24 février, 2014

L'étrange “suicide assisté” d'une femme triste de vieillir

Oriella Cazzanello avait 85 ans, elle était riche, et elle avait été fort belle. Si belle, si attachée à son style de vie très libre – rapporte ce site suisse – qu'elle avait choisi de ne pas avoir d'enfant. Elle supportait mal de vieillir. Elle s'offrait volontiers, à l'occasion, une escapade dans un spa et ses proches ne se sont pas inquiétés lorsque, fin janvier, ils n'arrivaient pas à la joindre. Mais l'absence s'est prolongée et ils ont fini par avertir la police de la disparition de leur parente.

C'est mardi dernier que le notaire de la famille de la vieille dame a reçu, par la poste, l'urne contenant les cendres d'Oriella Cazzanello et un certificat de décès établi en Suisse. Et une lettre, émanant de la « clinique » Dignitas de Bâle où elle avait bénéficié du « suicide assisté ». La lettre expliquait que Mme Cazzanello, « en pleine possession de ses facultés mentales » aux termes d'une visite auprès d'un spécialiste effectuée auprès d'un spécialiste avant de demander le geste fatal, avait choisi de mourir parce qu'elle ne supportait ni la solitude, ni la perte de sa beauté physique.

Le « suicide assisté » avait été facturé 10 000 euros.

Histoire particulièrement macabre et désespérante, signe d'une perte du sens de la vie ?

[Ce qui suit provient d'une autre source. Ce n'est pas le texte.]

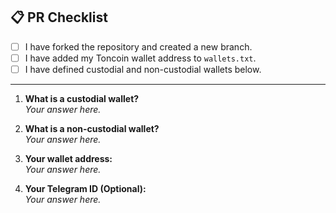 <!--
Thank you for contributing! 🚀

Before submitting, please make sure you've followed the assignment instructions:
1. Added your Toncoin wallet address to wallets.txt.
2. Answered the two questions about wallet types in this PR description.
-->

## 📋 PR Checklist

- [ ] I have forked the repository and created a new branch.
- [ ] I have added my Toncoin wallet address to `wallets.txt`.
- [ ] I have defined custodial and non-custodial wallets below.

---

1. **What is a custodial wallet?**  
   _Your answer here._

2. **What is a non-custodial wallet?**  
   _Your answer here._

3. **Your wallet address:**  
   _Your answer here._

3. **Your Telegram ID (Optional):**  
   _Your answer here._
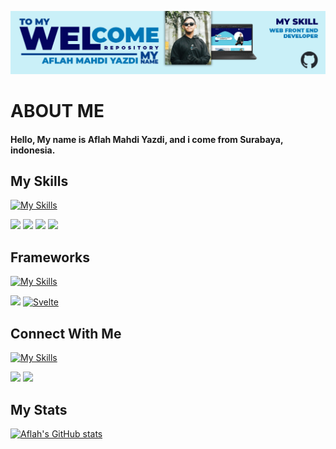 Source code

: ![MasYaaz](img/Heading.png)

# ABOUT ME

#### Hello, My name is Aflah Mahdi Yazdi, and i come from Surabaya, indonesia.

## My Skills

[![My Skills](https://skillicons.dev/icons?i=js,html,css,php)]()

[![](https://img.shields.io/badge/JavaScript-323330?style=for-the-badge&logo=javascript&logoColor=F7DF1E
)]()  [![](https://img.shields.io/badge/HTML5-E34F26?style=for-the-badge&logo=html5&logoColor=white)]()  [![](https://img.shields.io/badge/CSS3-1572B6?style=for-the-badge&logo=css3&logoColor=white)]() [![](https://img.shields.io/badge/php-%23777BB4.svg?style=for-the-badge&logo=html5&logoColor=white)]()

## Frameworks

[![My Skills](https://skillicons.dev/icons?i=bootstrap,svelte)]()

[![](https://img.shields.io/badge/Bootstrap-563D7C?style=for-the-badge&logo=bootstrap&logoColor=white)]() [![Svelte](https://img.shields.io/badge/Svelte-%23f1413d.svg?style=for-the-badge&logo=bootstrap&logoColor=white)]()

## Connect With Me

[![My Skills](https://skillicons.dev/icons?i=instagram,linkedin)]()

[![](https://img.shields.io/badge/Instagram-E4405F?style=for-the-badge&logo=instagram&logoColor=white)](https://www.instagram.com/mas_yazz22/) [![](https://img.shields.io/badge/LinkedIn-0077B5?style=for-the-badge&logo=linkedin&logoColor=white
)](https://www.linkedin.com/in/aflah-mahdi-yazdi-a69414355/) 


## My Stats

[![Aflah's GitHub stats](https://github-readme-stats.vercel.app/api?username=MasYaaz&show_icons=true&theme=dark)]()
<!--
**MasYaaz/MasYaaz** is a ✨ _special_ ✨ repository because its `README.md` (this file) appears on your GitHub profile.

Here are some ideas to get you started:

- 🔭 I’m currently working on ...
- 🌱 I’m currently learning ...
- 👯 I’m looking to collaborate on ...
- 🤔 I’m looking for help with ...
- 💬 Ask me about ...
- 📫 How to reach me: ...
- 😄 Pronouns: ...
- ⚡ Fun fact: ...
-->
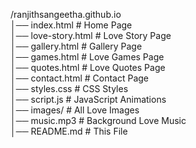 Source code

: /ranjithsangeetha.github.io  
│── index.html           # Home Page  
│── love-story.html      # Love Story Page  
│── gallery.html         # Gallery Page  
│── games.html           # Love Games Page  
│── quotes.html          # Love Quotes Page  
│── contact.html         # Contact Page  
│── styles.css           # CSS Styles  
│── script.js            # JavaScript Animations  
│── images/              # All Love Images  
│── music.mp3            # Background Love Music  
│── README.md            # This File
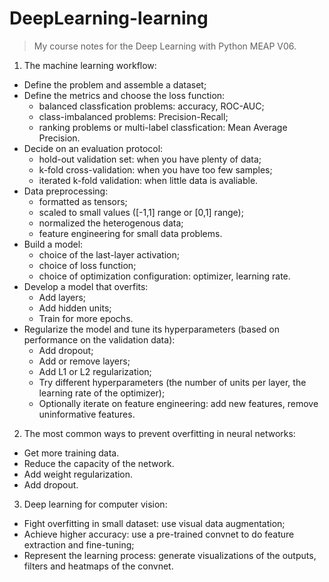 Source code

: # DeepLearning-learning
>My course notes for the Deep Learning with Python MEAP V06.

1. The machine learning workflow:
* Define the problem and assemble a dataset;
* Define the metrics and choose the loss function:
	* balanced classfication problems: accuracy, ROC-AUC;
	* class-imbalanced problems: Precision-Recall;
	* ranking problems or multi-label classfication: Mean Average Precision.
* Decide on an evaluation protocol:
	* hold-out validation set: when you have plenty of data;
	* k-fold cross-validation: when you have too few samples;
	* iterated k-fold validation: when little data is avaliable.
* Data preprocessing:
	* formatted as tensors;
	* scaled to small values ([-1,1] range or [0,1] range);
	* normalized the heterogenous data;
	* feature engineering for small data problems.
* Build a model:
	* choice of the last-layer activation;
	* choice of loss function;
	* choice of optimization configuration: optimizer, learning rate.
* Develop a model that overfits:
	* Add layers;
	* Add hidden units;
	* Train for more epochs.
* Regularize the model and tune its hyperparameters (based on performance on the validation data):
	* Add dropout;
	* Add or remove layers;
	* Add L1 or L2 regularization;
	* Try different hyperparameters (the number of units per layer, the learning rate of the optimizer);
	* Optionally iterate on feature engineering: add new features, remove uninformative features.

2. The most common ways to prevent overfitting in neural networks:
* Get more training data.
* Reduce the capacity of the network.
* Add weight regularization.
* Add dropout.

3. Deep learning for computer vision:
* Fight overfitting in small dataset: use visual data augmentation;
* Achieve higher accuracy: use a pre-trained convnet to do feature extraction and fine-tuning;
* Represent the learning process: generate visualizations of the outputs, filters and heatmaps of the convnet. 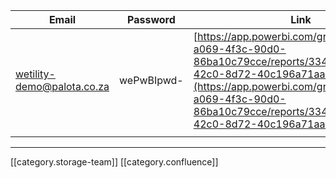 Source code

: 

|  **Email**  |  **Password**  |  **Link**  | 
|  --- |  --- |  --- | 
| [wetility-demo@palota.co.za](mailto:wetility-demo@palota.co.za) | wePwBIpwd- | [https://app.powerbi.com/groups/f3b185d1-a069-4f3c-90d0-86ba10c79cce/reports/3347dc96-c823-42c0-8d72-40c196a71aa3/ReportSection](https://app.powerbi.com/groups/f3b185d1-a069-4f3c-90d0-86ba10c79cce/reports/3347dc96-c823-42c0-8d72-40c196a71aa3/ReportSection) | 
|  |  |  | 





*****

[[category.storage-team]] 
[[category.confluence]] 
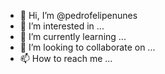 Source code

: - 👋 Hi, I’m @pedrofelipenunes
- 👀 I’m interested in ...
- 🌱 I’m currently learning ...
- 💞️ I’m looking to collaborate on ...
- 📫 How to reach me ...

<!---
pedrofelipenunes/pedrofelipenunes is a ✨ special ✨ repository because its `README.md` (this file) appears on your GitHub profile.
You can click the Preview link to take a look at your changes.
--->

C'est possible. Mais pour Dignitas, malgré tout, l'affaire est gênante puisque les motifs indiqués suggèrent que la mort y est « vendue » de manière bien légère, à l'heure où le discours officiel sur l'euthanasie voudrait y voir seulement une « solution » ultime quand rien d'autre ne peut plus soulager la personne qui la demande. Même si la loi Suisse permet à une personne dépressive de bénéficier du suicide assisté à condition d'avoir fait constater son état par deux experts. Il « n'est pas habituel », souligne l'autre association de suicide assisté suisse, Exit Suisse, que de tels certificats soient délivrés.

Exit Italia, de son côté, met en doute les motifs du suicide assisté avancés par la presse italienne : pour le Dr Emilio Coveri, son coordinateur, les médias italiens sont tous « asservis par le Vatican », prompts à « discréditer les associations offrant l'euthanasie ». « Mme Cazzanello, je la connaissais. Elle était dans un très mauvais état de santé, elle avait subi diverses opérations. Sa dépression était la conséquence de tous ces maux physiques. »

Mais en fait, l'histoire semble plus compliquée que cela. Si Dignitas – selon l'article cité plus haut – n'a pas voulu s'exprimer sur le cas de la vieille dame, il semblerait qu'une autre association ait été mêlée à l'affaire : Life Circle dans le canton de Bâle. La même association qui avait facilité le suicide assisté d'un magistrat italien, Pietro d'Amico, 62 ans, en certifiant qu'il souffrait d'une pathologie grave. L'autopsie réalisée à la demande de sa famille avait permis d'établir qu'il n'en était rien…

Mme Cazzanello, habitant à Arzignano, se serait donc approchée de Life Circle qui aujourd'hui, assure qu'en effet la vieille dame avait fait le choix de s'adresser à cette association avec un dossier attestant que son état était « particulièrement grave ».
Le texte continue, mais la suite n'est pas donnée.